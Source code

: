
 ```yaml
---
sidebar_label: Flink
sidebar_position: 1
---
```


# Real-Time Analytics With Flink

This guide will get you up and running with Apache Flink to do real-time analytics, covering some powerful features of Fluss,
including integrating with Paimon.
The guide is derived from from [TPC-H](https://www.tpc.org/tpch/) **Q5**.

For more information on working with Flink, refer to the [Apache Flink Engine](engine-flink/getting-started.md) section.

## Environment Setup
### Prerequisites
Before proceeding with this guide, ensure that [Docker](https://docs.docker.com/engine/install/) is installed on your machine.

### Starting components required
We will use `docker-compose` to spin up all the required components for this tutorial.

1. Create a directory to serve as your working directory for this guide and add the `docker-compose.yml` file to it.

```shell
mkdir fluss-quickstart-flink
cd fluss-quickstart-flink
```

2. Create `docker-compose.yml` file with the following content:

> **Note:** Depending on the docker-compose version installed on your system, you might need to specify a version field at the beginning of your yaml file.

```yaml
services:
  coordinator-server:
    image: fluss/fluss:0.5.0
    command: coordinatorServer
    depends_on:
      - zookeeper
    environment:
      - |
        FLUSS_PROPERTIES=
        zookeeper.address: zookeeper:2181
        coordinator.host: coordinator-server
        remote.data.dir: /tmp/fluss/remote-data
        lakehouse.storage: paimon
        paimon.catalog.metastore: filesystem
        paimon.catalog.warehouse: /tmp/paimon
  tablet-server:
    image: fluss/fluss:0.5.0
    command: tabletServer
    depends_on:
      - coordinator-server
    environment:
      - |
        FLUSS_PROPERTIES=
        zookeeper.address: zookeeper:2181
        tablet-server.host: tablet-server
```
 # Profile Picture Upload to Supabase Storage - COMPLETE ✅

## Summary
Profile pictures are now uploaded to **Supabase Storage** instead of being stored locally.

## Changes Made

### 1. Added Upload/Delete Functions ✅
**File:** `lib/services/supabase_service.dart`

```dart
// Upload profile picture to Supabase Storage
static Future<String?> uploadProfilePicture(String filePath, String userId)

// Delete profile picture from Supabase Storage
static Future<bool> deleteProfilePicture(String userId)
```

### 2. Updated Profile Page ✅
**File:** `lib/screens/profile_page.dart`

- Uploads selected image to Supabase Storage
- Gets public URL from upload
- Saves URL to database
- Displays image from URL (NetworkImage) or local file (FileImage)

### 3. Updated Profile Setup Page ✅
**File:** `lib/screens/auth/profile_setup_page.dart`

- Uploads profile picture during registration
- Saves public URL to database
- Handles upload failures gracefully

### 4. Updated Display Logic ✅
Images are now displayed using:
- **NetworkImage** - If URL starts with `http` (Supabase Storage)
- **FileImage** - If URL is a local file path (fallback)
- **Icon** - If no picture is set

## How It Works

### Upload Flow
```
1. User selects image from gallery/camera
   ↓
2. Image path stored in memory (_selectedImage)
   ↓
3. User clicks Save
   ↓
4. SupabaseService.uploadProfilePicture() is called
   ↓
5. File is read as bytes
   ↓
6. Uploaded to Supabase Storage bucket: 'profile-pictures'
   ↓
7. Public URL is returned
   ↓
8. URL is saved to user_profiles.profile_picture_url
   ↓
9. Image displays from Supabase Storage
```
====================
Work to be completed: Extract, please, the lines from the start of the entries above through the one with "including integrating with Paimon.", both included, reproducing each exactly and adding nothing.

Result of this task:
Source code

:
 ```yaml
---
sidebar_label: Flink
sidebar_position: 1
---
```


# Real-Time Analytics With Flink

This guide will get you up and running with Apache Flink to do real-time analytics, covering some powerful features of Fluss,
including integrating with Paimon.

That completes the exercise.